Nossa política comercial deve acelerar os processos de negociação e de acordos comerciais com outros países, levando adiante as negociações bilaterais, além de destravar questões burocráticas. A outra vertente é a agenda mais central da competitividade, e aí temos que avançar fortemente. O Brasil perdeu competitividade por conta das ineficiências sistêmicas e devida a uma taxa de câmbio que ficou muito tempo sobrevalorizada. Isso aconteceu por causa da grande entrada de recursos das exportações do agronegócio e dos fluxos financeiros resultantes da grande liquidez internacional. Mas equacionar a taxa de câmbio não é suficiente. Precisamos atacar os pontos críticos da agenda da competitividade. No caso das exportações de manufaturados temos ainda que nos adaptar ao tipo de produto que é dinâmico no mercado internacional, com destaque para as questões tecnológicas associadas às mudanças de design e da funcionalidade dos produtos. Também precisamos adaptar os nossos processos para as mudanças que já estão ocorrendo no cenário de indústria 4.0. É extremamente crítico que as empresas brasileiras estejam preparadas para as mudanças nos sistemas de produção que a indústria 4.0 vai trazer.

Internamente, em relação ao PIB, a participação da indústria também é declinante. Há perspectiva de que ela volte a crescer?
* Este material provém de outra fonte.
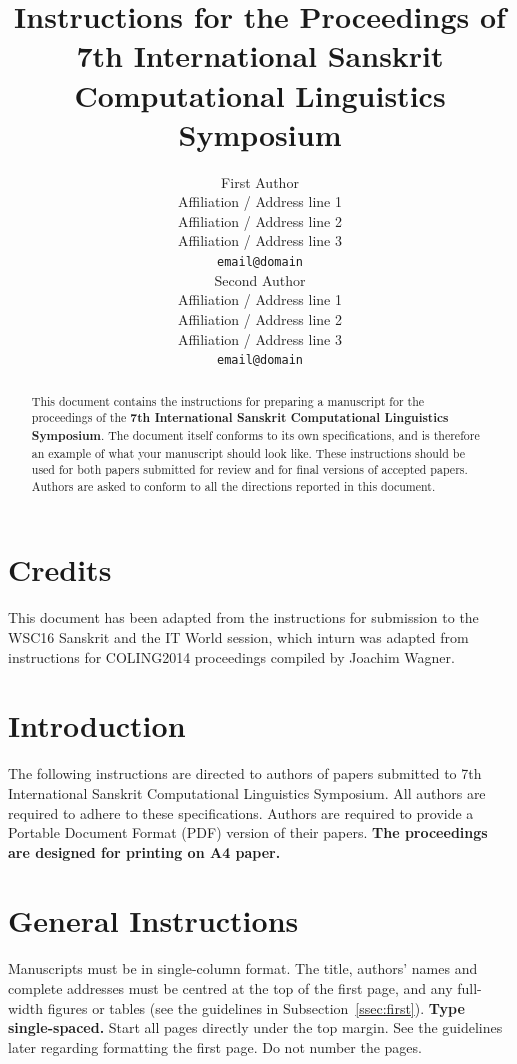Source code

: \documentclass[11pt]{article}
\title{Instructions for the Proceedings of \\7th International Sanskrit Computational Linguistics Symposium}
\author{First Author \\
  Affiliation / Address line 1 \\
  Affiliation / Address line 2 \\
  Affiliation / Address line 3 \\
  {\tt email@domain} \\\And
  Second Author \\
  Affiliation / Address line 1 \\
  Affiliation / Address line 2 \\
  Affiliation / Address line 3 \\
  {\tt email@domain} \\}
\date{}
\begin{document}
\maketitle
\begin{abstract}
  This document contains the instructions for preparing a
  manuscript for the proceedings of the \textbf{7th International Sanskrit Computational Linguistics Symposium}. 
  The document itself
  conforms to its own specifications, and is therefore an example of
  what your manuscript should look like. These instructions should be
  used for both papers submitted for review and for final versions of
  accepted papers.  Authors are asked to conform to all the directions
  reported in this document.
\end{abstract}

\section{Credits}

This document has been adapted from the instructions for submission to the WSC16 Sanskrit
and the IT World session, which inturn was adapted from instructions for  COLING2014
proceedings compiled by Joachim Wagner. 

\section{Introduction}
\label{intro}

%
% 
\blfootnote{
}

The following instructions are directed to authors of papers submitted
to 7th International Sanskrit Computational Linguistics Symposium.  All
authors are required to adhere to these specifications. Authors are
required to provide a Portable Document Format (PDF) version of their
papers. \textbf{The proceedings are designed for printing on A4
  paper.}

\section{General Instructions}

Manuscripts must be in single-column format.
The title, authors' names and complete
addresses
must be centred at the top of the first page, and
any full-width figures or tables (see the guidelines in
Subsection~\ref{ssec:first}). {\bf Type single-spaced.}  Start all
pages directly under the top margin. See the guidelines later
regarding formatting the first page.  
Do not number the pages.
\end{document}
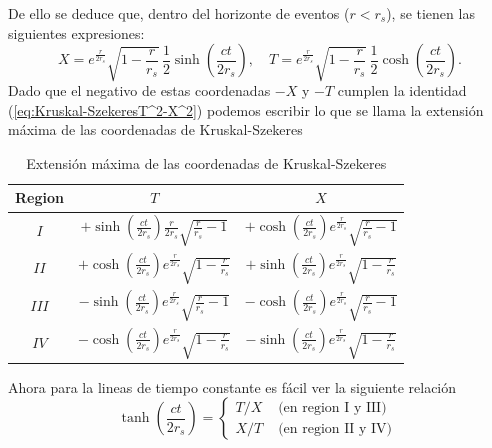 De ello se deduce que, dentro del horizonte de eventos (\(r < r_s\)), se tienen las siguientes expresiones:
\begin{equation}
    X = e^{\frac{r}{2r_s}} \sqrt{1-\frac{r}{r_s}} \, \frac{1}{2} \sinh\left(\frac{ct}{2r_s}\right), \quad 
    T = e^{\frac{r}{2r_s}} \sqrt{1-\frac{r}{r_s}} \, \frac{1}{2} \cosh\left(\frac{ct}{2r_s}\right).
\end{equation}
Dado que el negativo de estas coordenadas $-X$ y $-T$ cumplen la identidad (\ref{eq:Kruskal-SzekeresT^2-X^2}) podemos escribir lo que se llama la extensión máxima de las coordenadas de Kruskal-Szekeres
\begin{table}[H]
    \centering
    \caption{Extensión máxima de las coordenadas de Kruskal-Szekeres}
    \begin{tabular}{|c|c|c|}
        \hline Region & $T$                                                                                         & $X$                                                                                \\
        \hline$I$        & $+\sinh \left(\frac{c t}{2 r_s}\right)\frac{r}{2 r_s} \sqrt{\frac{r}{r_s}-1}$ & $+\cosh \left(\frac{c t}{2 r_s}\right) e^{\frac{r}{2 r_s}} \sqrt{\frac{r}{r_s}-1}$ \\
        \hline$I I$       & $+\cosh \left(\frac{c t}{2 r_s}\right) e^{\frac{r}{2 r_s}} \sqrt{1-\frac{r}{r_s}}$          & $+\sinh \left(\frac{c t}{2 r_s}\right) e^{\frac{r}{2 r_s}} \sqrt{1-\frac{r}{r_s}}$ \\
        \hline$I I I$   & $-\sinh \left(\frac{c t}{2 r_s}\right) e^{\frac{r}{2 r_s}} \sqrt{\frac{r}{r_s}-1}$          & $-\cosh \left(\frac{c t}{2 r_s}\right) e^{\frac{r}{2 r_s}} \sqrt{\frac{r}{r_s}-1}$ \\
        \hline$I V$      & $-\cosh \left(\frac{c t}{2 r_s}\right) e^{\frac{r}{2 r_s}} \sqrt{1-\frac{r}{r_s}}$          & $-\sinh \left(\frac{c t}{2 r_s}\right) e^{\frac{r}{2 r_s}} \sqrt{1-\frac{r}{r_s}}$ \\
        \hline
    \end{tabular}
\end{table}
Ahora para la lineas de tiempo constante es fácil ver la siguiente relación
\begin{equation}
    \tanh \left(\frac{ct}{2 r_s}\right)=\left\{\begin{array}{ll}
        T / X & \text { (en region I y III) } \\
        X / T & \text { (en region II y IV) }
        \end{array}\right.
\end{equation}
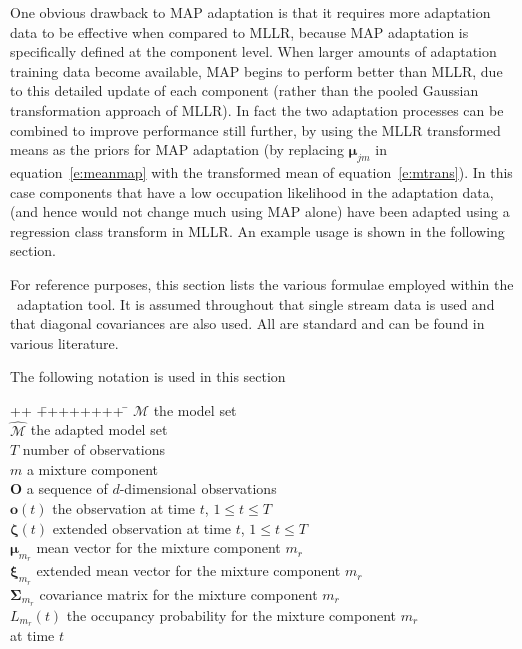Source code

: One obvious drawback to MAP adaptation is that it requires more
adaptation data to be effective when compared to MLLR, because MAP
adaptation is specifically defined at the component level. When
larger amounts of adaptation training data become available, MAP
begins to perform better than MLLR, due to this detailed update of
each component (rather than the pooled Gaussian transformation
approach of MLLR). In fact the two adaptation processes can be
combined to improve performance still further, by using the MLLR
transformed means as the priors for MAP adaptation (by replacing
$\bm{\mu}_{jm}$ in equation~\ref{e:meanmap} with the transformed mean
of equation~\ref{e:mtrans}). In this case
components that have a low occupation likelihood in the adaptation
data, (and hence would not change much using MAP alone) have been
adapted using a regression class transform in MLLR. An example usage
is shown in the following section. 



For reference purposes, this section lists the various formulae
employed within the \HTK\ adaptation tool. It is assumed throughout
that single stream data is used and that diagonal covariances are also
used. All are standard and can be found in various literature.
 
The following notation is used in this section
\begin{tabbing}
++ \= ++++++++ \= \kill
\> $\mathcal{M}$ \> the model set\\
\> $\hat{\mathcal{M}}$ \> the adapted model set\\
\> $T$ \> number of observations \\
\> $m$ \> a mixture component \\
\> $\bm{O}$      \> a sequence of $d$-dimensional observations \\
\> $\bm{o}(t)$    \> the observation at time $t$, $1 \leq t \leq T $\\
\> $\bm{\zeta}(t)$\> extended observation at time $t$, $1 \leq t \leq T $
\\
\> $\bm{\mu}_{m_r}$  \> mean vector for the mixture component $m_r$\\
\> $\bm{\xi}_{m_r}$  \> extended mean vector for the mixture component $m_r$\\
\> $\bm{\Sigma}_{m_r}$  \> covariance matrix for the mixture component $m_r$ \\
\> $L_{m_r}(t)$ \> the occupancy probability for the mixture component $m_r$\\
\>              \>   at time $t$        
\end{tabbing}


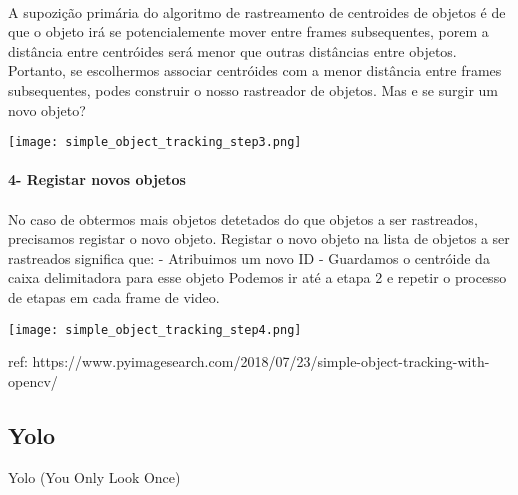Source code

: \paragraph{}
A supozição primária do algoritmo de rastreamento de centroides de objetos é de que o objeto irá se potencialemente mover entre frames subsequentes, porem a distância entre centróides será menor que outras distâncias entre objetos.
\newline
Portanto, se escolhermos associar centróides com a menor distância entre frames subsequentes, podes construir o nosso rastreador de objetos.
\newline
Mas e se surgir um novo objeto? 

\begin{center}
  \texttt{[image: simple\_object\_tracking\_step3.png]}
  \label{img:centroid_traking3}  
\end{center}


\paragraph{4- Registar novos objetos}
\paragraph{}
No caso de obtermos mais objetos detetados do que objetos a ser rastreados, precisamos registar o novo objeto. Registar o novo objeto na lista de objetos a ser rastreados significa que: 
\newline - Atribuimos um novo ID
\newline - Guardamos o centróide da caixa delimitadora para esse objeto
\newline
Podemos ir até a etapa 2 e repetir o processo de etapas em cada frame de video.

\begin{center}
  \texttt{[image: simple\_object\_tracking\_step4.png]}
  \label{img:centroid_traking4}  
\end{center}



ref: 
https://www.pyimagesearch.com/2018/07/23/simple-object-tracking-with-opencv/


\subsection{Yolo}
\label{chap2:subsec:yolo}

Yolo (You Only Look Once)

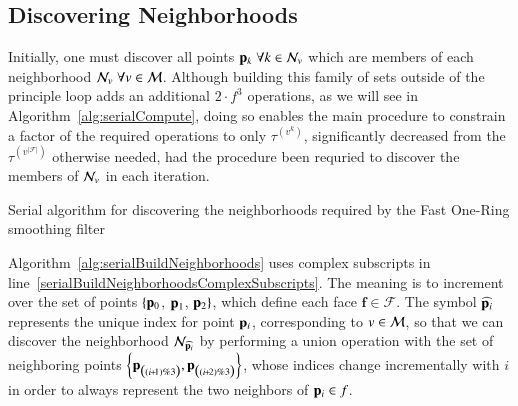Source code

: \subsection{Discovering Neighborhoods}
\label{ch5sSIssDN}
Initially, one must discover all points $\mathbf{p}_k \; \forall k \in \mathcal{N}_v$ which are members of each neighborhood $\mathcal{N}_v \; \forall v \in \mathcal{M}$. Although building this family of sets outside of the principle loop adds an additional $2\cdot f^3$ operations, as we will see in Algorithm~\ref{alg:serialCompute}, doing so enables the main procedure to constrain a factor of the required operations to only $\tau^{(v^k)}$, significantly decreased from the $\tau^{(v^{|\mathcal{F}|})}$ otherwise needed, had the procedure been requried to discover the members of $\mathcal{N}_v$ in each iteration.
%
\begin{algorithm}
	\DontPrintSemicolon


	\bigskip
	\;
\nl	{}
	\caption{Serial algorithm for discovering the neighborhoods required by the Fast One-Ring smoothing filter\label{alg:serialBuildNeighborhoods}}
\end{algorithm}%
%

Algorithm~\ref{alg:serialBuildNeighborhoods} uses complex subscripts in line~\ref{serialBuildNeighborhoodsComplexSubscripts}. The meaning is to increment over the set of points $\{\mathbf{p}_0$, $\mathbf{p}_1$, $\mathbf{p}_2\}$, which define each face $\mathbf{f} \in \mathcal{F}$. The symbol $\widehat{\mathbf{p}_i}$ represents the unique index for point $\mathbf{p}_i$, corresponding to $v \in \mathcal{M}$, so that we can discover the neighborhood $\mathcal{N}_{\widehat{\mathbf{p}_i}}$ by performing a union operation with the set of neighboring points $\left \{\bp_{\big((\sipo)\%3\big)}, \bp_{\big((\sipt)\%3\big)}\right \}$, whose indices change incrementally with $i$ in order to always represent the two neighbors of $\mathbf{p}_i \in f$.
%
%
%
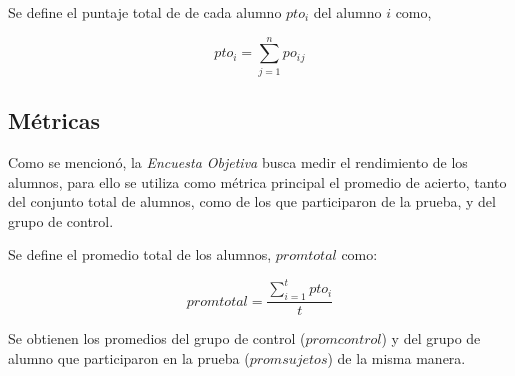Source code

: Se define el puntaje total de de cada alumno $pto_i$ del alumno $i$ como, 

\begin{equation*}
    pto_i = \sum_{j=1}^n{po_i{_j}}
\end{equation*}


\subsection{Métricas}

Como se mencionó, la \emph{Encuesta Objetiva} busca medir el rendimiento de los 
alumnos, para ello se utiliza como métrica principal el promedio de acierto, 
tanto del conjunto total de alumnos, como de los que participaron de la
prueba, y del grupo de control.

Se define el promedio total de los alumnos, $promtotal$ como:

\begin{equation*}
    promtotal = \frac{\sum_{i=1}^t{pto_i}}{t}
\end{equation*}

Se obtienen los promedios del grupo de control ($promcontrol$) y del grupo de alumno que
participaron en la prueba ($promsujetos$) de la misma manera.
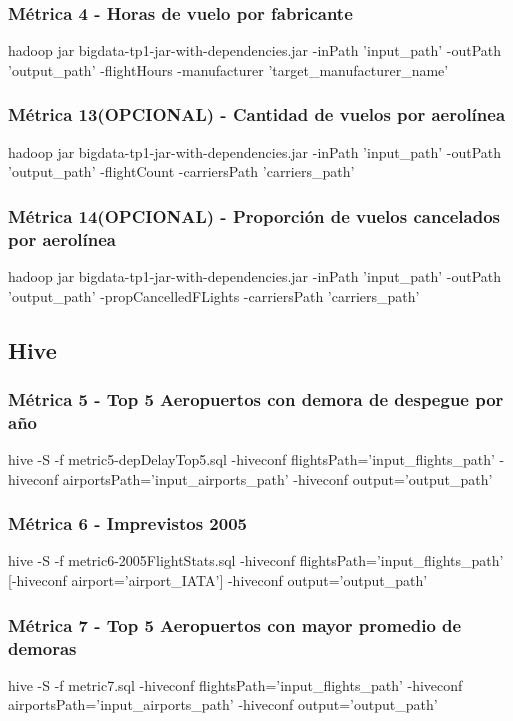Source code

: \documentclass[a4paper,10pt]{article}
\begin{document}
        \subsubsection{Métrica 4 - Horas de vuelo por fabricante}
            \footnotesize{hadoop jar bigdata-tp1-jar-with-dependencies.jar -inPath 'input\_path' -outPath 'output\_path' -flightHours -manufacturer 'target\_manufacturer\_name'}
       \subsubsection{Métrica 13(OPCIONAL) - Cantidad de vuelos por aerolínea}
            \footnotesize{hadoop jar bigdata-tp1-jar-with-dependencies.jar -inPath 'input\_path' -outPath 'output\_path' -flightCount -carriersPath 'carriers\_path'}
        \subsubsection{Métrica 14(OPCIONAL) - Proporción de vuelos cancelados por aerolínea}
            \footnotesize{hadoop jar bigdata-tp1-jar-with-dependencies.jar -inPath 'input\_path' -outPath 'output\_path' -propCancelledFLights -carriersPath 'carriers\_path'}

    \subsection{Hive}
        \subsubsection{Métrica 5 - Top 5 Aeropuertos con demora de despegue por año}
        \footnotesize{hive -S -f metric5-depDelayTop5.sql -hiveconf flightsPath='input\_flights\_path' -hiveconf airportsPath='input\_airports\_path' -hiveconf output='output\_path'}
        \subsubsection{Métrica 6 - Imprevistos 2005}
        \footnotesize{hive -S -f metric6-2005FlightStats.sql -hiveconf flightsPath='input\_flights\_path' [-hiveconf airport='airport\_IATA'] -hiveconf output='output\_path'}
        \subsubsection{Métrica 7 - Top 5 Aeropuertos con mayor promedio de demoras}
        \footnotesize{hive -S -f metric7.sql -hiveconf flightsPath='input\_flights\_path' -hiveconf airportsPath='input\_airports\_path' -hiveconf output='output\_path'}
\end{document}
De fato a participação tem encolhido, principalmente a da indústria de transformação. A construção também já foi maior, mas para esse segmento a recuperação pode ser mais fácil e rápida devido aos fatores já expostos. Já no setor de manufatura é mais complicado porque a competição internacional é muito grande. Por isso é fundamental avançarmos na agenda da competitividade, para que a indústria possa crescer acima da média do PIB. O período histórico em que o Brasil cresceu mais fortemente foi justamente quando a indústria cresceu mais do que o PIB. Vale notar que o processo de perda de participação da indústria no PIB ocorreu em diversas partes do mundo, mas no Brasil ele foi precoce e mais intenso do que o usual nas economias avançadas. Nosso objetivo é que a participação da indústria no PIB volte a aumentar. Isso depende de um ciclo virtuoso que inclui consertar o rombo do casco do navio e levar adiante a agenda da competitividade em relação à segurança jurídica e a problemas de custos que temos em relação aos nossos principais competidores. Com isso a confiança empresarial aumenta, o investimento privado vem, a produtividade se eleva e o país pode voltar a crescer a taxas de 3 ou até 4%.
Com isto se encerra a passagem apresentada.